Wednesday wrinkled her nose — she could hear the mouthful of saliva going down Enid’s throat. It was extremely unattractive. Enid shook her head, putting her face in her hands, apparently in an attempt to gather herself. When she dropped them, she was red from the neckline of her uniform to the tips of her ears.

“I like you,” she said.

Wednesday stilled. Her thoughts stilled. The world seemed to still, even though Wednesday knew that was scientifically impossible, seeing as they would probably all be floating out into space by now if that was happening.

“Um, romantically,” Enid was now saying, because she could not sit in silence for more than four seconds at a time before compulsively filling it. “I know that probably freaks you out. How could it not? It’s so out of left field. I know we’re friends. Best friends. At least in my head, maybe not in yours, I don’t know. I also know you’re straight. That’s not my favorite thing in the world, but it’s true, I think. I can’t really change it. I’m not going to try to change it, either, God no. I’m not like that. You don’t have to tell me to move on and find a girl who can actually return my — um, you know, ‘affections,’ because I will. I just needed to get it all out first. Because sitting on it was doing nothing except, like, burning me up inside, and is it hot here? I think it’s really hot — Nevermore gets so hot in the spring—”

Enid didn’t say anything else. She couldn’t — Wednesday wouldn’t let her.

Wednesday didn’t really believe in love that brought that sort of urgency. Maybe for some people, like her parents (loathsome as their PDA may be), or Enid, who seemed like the type to love with all she had in her, but not for Wednesday herself.

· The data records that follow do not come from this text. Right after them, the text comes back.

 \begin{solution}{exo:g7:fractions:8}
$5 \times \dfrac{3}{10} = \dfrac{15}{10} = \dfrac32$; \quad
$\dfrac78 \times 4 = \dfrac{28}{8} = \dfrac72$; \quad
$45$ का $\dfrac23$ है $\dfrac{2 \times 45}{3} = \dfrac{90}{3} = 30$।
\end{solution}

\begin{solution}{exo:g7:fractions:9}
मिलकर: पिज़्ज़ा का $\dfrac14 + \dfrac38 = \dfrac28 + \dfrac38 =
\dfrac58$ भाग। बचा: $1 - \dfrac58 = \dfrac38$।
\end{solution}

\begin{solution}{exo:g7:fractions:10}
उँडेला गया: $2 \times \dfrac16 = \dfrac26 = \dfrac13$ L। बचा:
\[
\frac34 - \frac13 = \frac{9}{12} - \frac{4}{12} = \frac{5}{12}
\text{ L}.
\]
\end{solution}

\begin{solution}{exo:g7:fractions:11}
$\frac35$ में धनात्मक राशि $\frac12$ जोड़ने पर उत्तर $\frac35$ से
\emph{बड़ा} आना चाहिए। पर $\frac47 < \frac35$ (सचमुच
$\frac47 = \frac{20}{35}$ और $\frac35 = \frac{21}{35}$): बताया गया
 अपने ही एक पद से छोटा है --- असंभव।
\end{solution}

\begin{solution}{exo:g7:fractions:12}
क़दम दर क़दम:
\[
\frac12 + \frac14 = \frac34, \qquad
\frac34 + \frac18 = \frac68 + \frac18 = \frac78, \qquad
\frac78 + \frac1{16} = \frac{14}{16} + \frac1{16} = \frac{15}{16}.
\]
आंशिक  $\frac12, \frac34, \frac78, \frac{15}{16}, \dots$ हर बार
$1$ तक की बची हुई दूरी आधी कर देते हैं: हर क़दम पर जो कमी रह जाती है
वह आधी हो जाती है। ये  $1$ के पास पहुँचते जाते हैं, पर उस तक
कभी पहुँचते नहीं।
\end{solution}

She thought she might understand it now.

There was a tug in her gut, like fate pulling her forward with its burning fingers, and Wednesday was positive that there was nothing in the world she could do in this moment except kiss Enid Sinclair.

She did. And Enid shut up.

Enid’s mouth was soft and hot. Bubblegum lip-gloss soft, and werewolf hot, all panty and eager and desperate. Wednesday’s hand curled into her skirt, and Enid’s dug compulsively into the roots of Wednesday’s braids, and she wouldn’t let go, she’d never let go—

 

“Wednesday! Jesus, oh my God,” came Enid’s voice, cutting like butter through the images running through Wednesday’s mind.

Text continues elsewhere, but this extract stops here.